* **Plain-text document sources**:
"""
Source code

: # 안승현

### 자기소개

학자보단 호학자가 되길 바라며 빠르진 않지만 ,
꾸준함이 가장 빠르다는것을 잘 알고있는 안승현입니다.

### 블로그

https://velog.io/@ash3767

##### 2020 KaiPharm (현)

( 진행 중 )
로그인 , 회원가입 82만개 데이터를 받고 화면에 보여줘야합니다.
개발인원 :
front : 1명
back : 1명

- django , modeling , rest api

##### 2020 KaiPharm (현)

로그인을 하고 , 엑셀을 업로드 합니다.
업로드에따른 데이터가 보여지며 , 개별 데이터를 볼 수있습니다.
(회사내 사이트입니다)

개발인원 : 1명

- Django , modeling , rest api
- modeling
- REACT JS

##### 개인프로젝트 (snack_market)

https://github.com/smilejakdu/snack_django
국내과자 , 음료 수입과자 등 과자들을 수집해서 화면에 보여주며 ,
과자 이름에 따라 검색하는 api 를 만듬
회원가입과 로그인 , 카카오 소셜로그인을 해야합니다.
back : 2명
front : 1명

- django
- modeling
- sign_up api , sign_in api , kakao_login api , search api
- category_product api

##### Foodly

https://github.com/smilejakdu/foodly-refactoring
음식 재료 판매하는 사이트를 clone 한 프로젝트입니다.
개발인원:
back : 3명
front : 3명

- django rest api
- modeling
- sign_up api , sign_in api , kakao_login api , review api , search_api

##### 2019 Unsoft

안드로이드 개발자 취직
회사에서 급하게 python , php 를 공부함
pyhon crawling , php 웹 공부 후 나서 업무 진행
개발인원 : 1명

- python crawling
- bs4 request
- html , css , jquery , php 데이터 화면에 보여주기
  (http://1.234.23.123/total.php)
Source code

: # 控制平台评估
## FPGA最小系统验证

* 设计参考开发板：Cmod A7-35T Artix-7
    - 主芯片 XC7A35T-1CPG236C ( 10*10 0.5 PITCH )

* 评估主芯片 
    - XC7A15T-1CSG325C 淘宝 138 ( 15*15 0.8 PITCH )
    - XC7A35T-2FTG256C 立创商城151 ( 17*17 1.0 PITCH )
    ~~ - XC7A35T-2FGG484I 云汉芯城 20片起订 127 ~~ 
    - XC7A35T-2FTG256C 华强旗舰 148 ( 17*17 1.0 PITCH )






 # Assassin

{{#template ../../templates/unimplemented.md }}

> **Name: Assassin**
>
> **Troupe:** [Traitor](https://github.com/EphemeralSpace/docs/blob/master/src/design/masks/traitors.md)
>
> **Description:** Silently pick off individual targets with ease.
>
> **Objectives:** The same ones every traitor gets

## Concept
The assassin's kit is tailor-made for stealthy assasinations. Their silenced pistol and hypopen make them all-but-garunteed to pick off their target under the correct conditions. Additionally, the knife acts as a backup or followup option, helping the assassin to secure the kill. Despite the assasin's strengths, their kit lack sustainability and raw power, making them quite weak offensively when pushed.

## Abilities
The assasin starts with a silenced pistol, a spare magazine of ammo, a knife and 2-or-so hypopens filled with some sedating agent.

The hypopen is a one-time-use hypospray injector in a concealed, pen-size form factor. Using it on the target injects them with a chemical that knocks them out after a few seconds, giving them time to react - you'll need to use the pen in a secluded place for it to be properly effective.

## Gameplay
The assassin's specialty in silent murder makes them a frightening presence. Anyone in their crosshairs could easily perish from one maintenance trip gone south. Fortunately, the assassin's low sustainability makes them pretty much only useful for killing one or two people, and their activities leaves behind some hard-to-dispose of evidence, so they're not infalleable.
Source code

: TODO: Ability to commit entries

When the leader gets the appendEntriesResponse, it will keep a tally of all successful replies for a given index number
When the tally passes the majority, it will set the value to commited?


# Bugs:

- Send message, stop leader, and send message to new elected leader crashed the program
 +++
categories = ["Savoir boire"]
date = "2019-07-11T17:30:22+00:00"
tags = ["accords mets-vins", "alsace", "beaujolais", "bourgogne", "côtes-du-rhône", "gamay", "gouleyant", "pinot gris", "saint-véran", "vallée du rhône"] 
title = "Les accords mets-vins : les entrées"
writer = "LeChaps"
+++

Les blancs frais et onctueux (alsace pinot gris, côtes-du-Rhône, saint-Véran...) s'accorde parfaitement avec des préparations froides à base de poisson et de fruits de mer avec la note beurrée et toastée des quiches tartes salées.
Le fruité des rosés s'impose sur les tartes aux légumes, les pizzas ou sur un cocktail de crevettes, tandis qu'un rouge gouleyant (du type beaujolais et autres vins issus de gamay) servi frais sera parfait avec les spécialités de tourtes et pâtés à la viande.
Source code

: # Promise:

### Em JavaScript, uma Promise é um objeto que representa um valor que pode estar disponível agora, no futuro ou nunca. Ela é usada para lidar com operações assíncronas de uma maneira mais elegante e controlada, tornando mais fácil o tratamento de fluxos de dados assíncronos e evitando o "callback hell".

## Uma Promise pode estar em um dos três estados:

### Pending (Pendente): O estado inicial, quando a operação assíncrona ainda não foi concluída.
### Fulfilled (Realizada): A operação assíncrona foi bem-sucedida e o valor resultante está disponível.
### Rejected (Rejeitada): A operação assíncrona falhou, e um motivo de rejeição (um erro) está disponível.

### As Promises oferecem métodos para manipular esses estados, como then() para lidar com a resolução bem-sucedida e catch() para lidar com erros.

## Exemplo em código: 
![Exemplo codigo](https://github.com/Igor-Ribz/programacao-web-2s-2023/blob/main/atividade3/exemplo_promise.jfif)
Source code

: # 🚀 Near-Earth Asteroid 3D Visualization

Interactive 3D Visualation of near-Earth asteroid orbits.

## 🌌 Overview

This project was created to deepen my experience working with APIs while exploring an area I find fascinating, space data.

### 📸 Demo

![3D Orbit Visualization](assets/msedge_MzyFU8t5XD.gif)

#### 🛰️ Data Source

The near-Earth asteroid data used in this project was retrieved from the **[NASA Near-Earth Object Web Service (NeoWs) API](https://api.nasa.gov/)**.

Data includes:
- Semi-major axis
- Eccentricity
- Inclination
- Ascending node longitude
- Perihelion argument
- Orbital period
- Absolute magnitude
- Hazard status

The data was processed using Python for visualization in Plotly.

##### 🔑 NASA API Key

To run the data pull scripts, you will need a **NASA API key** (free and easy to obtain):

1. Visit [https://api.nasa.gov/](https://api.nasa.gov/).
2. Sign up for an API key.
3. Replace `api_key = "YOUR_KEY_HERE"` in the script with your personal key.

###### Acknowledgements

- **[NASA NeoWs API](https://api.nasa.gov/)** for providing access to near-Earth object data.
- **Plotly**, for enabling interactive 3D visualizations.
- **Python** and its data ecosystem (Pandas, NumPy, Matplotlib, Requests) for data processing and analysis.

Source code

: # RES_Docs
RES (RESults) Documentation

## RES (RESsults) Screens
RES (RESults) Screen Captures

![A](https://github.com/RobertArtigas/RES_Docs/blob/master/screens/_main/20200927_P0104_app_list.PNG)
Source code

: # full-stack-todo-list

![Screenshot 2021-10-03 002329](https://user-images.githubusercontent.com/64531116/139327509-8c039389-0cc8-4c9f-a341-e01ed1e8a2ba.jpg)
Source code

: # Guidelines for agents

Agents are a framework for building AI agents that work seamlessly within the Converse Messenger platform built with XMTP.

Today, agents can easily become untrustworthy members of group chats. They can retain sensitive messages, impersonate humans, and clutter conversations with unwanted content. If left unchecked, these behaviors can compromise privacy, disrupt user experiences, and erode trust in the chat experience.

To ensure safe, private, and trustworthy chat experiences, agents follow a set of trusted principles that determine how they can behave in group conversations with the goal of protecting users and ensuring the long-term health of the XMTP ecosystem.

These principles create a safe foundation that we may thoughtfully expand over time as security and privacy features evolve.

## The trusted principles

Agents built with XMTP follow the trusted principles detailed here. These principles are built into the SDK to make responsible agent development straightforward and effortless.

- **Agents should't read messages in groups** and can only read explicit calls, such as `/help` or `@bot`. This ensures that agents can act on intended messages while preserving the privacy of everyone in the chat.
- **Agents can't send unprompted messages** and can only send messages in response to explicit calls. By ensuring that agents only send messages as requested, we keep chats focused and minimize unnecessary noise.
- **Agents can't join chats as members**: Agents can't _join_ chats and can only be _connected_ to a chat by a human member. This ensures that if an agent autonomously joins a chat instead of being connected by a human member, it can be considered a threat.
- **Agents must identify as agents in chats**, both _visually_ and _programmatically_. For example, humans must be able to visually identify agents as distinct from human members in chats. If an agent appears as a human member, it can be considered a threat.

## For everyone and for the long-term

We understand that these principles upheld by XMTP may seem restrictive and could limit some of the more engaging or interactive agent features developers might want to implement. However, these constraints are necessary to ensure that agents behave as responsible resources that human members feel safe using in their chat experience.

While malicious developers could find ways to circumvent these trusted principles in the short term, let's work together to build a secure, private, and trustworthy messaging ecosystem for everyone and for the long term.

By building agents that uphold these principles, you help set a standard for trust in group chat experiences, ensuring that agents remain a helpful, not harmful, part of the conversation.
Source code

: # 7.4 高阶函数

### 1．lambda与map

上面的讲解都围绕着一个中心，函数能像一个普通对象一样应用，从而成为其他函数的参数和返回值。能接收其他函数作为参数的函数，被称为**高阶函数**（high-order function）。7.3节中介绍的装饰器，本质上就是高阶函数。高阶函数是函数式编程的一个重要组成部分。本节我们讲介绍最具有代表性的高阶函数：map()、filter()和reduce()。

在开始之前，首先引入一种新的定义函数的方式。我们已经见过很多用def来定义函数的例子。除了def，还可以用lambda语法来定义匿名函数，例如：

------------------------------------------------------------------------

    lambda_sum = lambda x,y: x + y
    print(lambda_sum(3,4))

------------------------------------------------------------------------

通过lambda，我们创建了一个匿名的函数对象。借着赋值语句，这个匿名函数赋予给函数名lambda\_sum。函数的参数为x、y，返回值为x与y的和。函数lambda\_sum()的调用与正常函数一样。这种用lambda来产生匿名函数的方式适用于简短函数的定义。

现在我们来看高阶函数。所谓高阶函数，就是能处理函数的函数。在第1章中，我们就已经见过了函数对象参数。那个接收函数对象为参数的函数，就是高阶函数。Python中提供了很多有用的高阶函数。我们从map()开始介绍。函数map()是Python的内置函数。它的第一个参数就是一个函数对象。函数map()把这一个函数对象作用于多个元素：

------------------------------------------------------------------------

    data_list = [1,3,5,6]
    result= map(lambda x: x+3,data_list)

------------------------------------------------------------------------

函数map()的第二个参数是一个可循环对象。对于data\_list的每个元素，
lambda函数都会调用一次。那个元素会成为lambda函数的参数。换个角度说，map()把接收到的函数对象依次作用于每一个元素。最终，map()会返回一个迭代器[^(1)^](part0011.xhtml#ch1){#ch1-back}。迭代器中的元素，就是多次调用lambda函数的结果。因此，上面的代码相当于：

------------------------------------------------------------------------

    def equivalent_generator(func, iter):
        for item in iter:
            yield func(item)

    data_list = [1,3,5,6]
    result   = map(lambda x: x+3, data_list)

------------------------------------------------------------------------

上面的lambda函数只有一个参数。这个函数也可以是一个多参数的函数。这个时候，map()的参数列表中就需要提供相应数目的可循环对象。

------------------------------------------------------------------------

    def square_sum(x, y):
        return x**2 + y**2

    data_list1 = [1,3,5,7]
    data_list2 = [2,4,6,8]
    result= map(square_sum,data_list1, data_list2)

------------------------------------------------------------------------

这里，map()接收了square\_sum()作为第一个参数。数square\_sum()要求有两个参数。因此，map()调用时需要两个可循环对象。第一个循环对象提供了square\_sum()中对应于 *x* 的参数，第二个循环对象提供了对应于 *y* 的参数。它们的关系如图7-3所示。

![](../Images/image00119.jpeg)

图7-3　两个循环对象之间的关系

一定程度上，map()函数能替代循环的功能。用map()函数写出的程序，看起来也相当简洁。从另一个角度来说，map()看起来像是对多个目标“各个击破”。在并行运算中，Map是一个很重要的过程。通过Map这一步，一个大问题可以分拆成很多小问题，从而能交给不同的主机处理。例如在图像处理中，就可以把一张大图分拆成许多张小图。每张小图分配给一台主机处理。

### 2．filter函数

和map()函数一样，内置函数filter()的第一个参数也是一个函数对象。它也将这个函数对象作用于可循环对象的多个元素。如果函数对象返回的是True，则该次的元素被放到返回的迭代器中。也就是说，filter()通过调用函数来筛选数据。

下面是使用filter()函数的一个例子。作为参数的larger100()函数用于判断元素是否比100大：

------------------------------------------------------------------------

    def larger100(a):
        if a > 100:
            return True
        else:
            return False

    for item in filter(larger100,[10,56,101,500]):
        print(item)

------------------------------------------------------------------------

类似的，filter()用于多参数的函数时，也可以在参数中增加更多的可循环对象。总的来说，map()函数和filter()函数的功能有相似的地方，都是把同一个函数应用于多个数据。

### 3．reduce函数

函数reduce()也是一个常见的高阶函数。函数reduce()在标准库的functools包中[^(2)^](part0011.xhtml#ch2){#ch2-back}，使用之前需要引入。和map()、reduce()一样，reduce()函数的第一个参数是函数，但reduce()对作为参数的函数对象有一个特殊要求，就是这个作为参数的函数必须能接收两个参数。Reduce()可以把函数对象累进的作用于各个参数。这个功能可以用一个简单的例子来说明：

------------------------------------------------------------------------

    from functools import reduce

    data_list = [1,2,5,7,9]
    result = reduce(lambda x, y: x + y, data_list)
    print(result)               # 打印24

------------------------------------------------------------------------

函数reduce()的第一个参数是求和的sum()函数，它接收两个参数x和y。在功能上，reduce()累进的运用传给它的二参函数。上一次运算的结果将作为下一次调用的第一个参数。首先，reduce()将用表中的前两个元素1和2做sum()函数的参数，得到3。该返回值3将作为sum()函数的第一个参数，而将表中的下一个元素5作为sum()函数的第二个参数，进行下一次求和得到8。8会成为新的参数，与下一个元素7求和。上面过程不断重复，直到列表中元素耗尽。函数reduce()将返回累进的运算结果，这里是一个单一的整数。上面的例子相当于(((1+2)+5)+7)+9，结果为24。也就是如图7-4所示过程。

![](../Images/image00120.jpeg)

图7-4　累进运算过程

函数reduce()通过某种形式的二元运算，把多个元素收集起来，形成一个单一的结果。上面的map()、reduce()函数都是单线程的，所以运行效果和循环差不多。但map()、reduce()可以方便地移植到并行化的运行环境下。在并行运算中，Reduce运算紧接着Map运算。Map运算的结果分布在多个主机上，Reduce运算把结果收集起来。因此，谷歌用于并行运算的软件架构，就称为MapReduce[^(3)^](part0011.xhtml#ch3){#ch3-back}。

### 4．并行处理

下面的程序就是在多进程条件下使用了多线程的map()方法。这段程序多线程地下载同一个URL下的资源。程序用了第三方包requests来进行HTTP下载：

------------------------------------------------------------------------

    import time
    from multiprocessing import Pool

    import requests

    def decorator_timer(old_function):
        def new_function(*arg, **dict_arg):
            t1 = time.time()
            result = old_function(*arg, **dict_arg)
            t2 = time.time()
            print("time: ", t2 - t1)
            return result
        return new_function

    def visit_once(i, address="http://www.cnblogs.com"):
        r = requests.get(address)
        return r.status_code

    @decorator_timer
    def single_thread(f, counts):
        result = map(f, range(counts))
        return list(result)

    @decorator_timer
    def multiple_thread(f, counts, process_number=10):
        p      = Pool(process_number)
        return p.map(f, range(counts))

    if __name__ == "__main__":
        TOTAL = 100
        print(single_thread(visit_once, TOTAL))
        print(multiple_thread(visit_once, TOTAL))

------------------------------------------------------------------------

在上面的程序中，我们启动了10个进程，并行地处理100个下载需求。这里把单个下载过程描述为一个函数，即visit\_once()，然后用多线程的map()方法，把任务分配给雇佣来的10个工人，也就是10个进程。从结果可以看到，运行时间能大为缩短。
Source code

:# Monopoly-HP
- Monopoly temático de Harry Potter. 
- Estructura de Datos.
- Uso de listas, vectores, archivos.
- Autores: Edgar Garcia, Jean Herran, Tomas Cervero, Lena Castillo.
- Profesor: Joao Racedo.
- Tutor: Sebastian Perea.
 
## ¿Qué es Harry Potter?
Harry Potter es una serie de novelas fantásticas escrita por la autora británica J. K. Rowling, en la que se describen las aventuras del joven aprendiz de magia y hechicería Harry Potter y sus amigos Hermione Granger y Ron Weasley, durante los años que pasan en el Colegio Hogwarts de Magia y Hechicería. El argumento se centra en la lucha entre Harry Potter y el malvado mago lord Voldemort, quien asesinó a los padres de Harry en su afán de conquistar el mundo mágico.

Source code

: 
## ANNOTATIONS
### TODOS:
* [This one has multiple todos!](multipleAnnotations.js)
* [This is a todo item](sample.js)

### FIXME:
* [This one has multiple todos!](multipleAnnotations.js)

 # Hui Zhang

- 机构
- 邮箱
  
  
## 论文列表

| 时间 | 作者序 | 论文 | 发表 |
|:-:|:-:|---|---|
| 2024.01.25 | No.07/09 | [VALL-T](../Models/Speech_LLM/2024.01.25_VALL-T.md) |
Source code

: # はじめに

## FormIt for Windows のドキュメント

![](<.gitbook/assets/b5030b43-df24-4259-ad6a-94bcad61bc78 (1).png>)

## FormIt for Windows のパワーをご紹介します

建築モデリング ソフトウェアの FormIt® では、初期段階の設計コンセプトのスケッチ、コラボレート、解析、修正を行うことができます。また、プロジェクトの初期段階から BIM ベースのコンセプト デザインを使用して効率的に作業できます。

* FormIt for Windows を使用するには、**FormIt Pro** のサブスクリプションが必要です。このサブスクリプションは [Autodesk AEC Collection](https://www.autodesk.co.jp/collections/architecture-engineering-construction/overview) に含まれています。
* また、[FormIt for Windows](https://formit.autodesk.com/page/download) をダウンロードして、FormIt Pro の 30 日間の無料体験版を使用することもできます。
"""
* **Aim of the exercise**:
For this exercise, return every line from the data that holds the string "xhtml".

* **Response**:
lambda函数都会调用一次。那个元素会成为lambda函数的参数。换个角度说，map()把接收到的函数对象依次作用于每一个元素。最终，map()会返回一个迭代器[^(1)^](part0011.xhtml#ch1){#ch1-back}。迭代器中的元素，就是多次调用lambda函数的结果。因此，上面的代码相当于：
函数reduce()也是一个常见的高阶函数。函数reduce()在标准库的functools包中[^(2)^](part0011.xhtml#ch2){#ch2-back}，使用之前需要引入。和map()、reduce()一样，reduce()函数的第一个参数是函数，但reduce()对作为参数的函数对象有一个特殊要求，就是这个作为参数的函数必须能接收两个参数。Reduce()可以把函数对象累进的作用于各个参数。这个功能可以用一个简单的例子来说明：
函数reduce()通过某种形式的二元运算，把多个元素收集起来，形成一个单一的结果。上面的map()、reduce()函数都是单线程的，所以运行效果和循环差不多。但map()、reduce()可以方便地移植到并行化的运行环境下。在并行运算中，Reduce运算紧接着Map运算。Map运算的结果分布在多个主机上，Reduce运算把结果收集起来。因此，谷歌用于并行运算的软件架构，就称为MapReduce[^(3)^](part0011.xhtml#ch3){#ch3-back}。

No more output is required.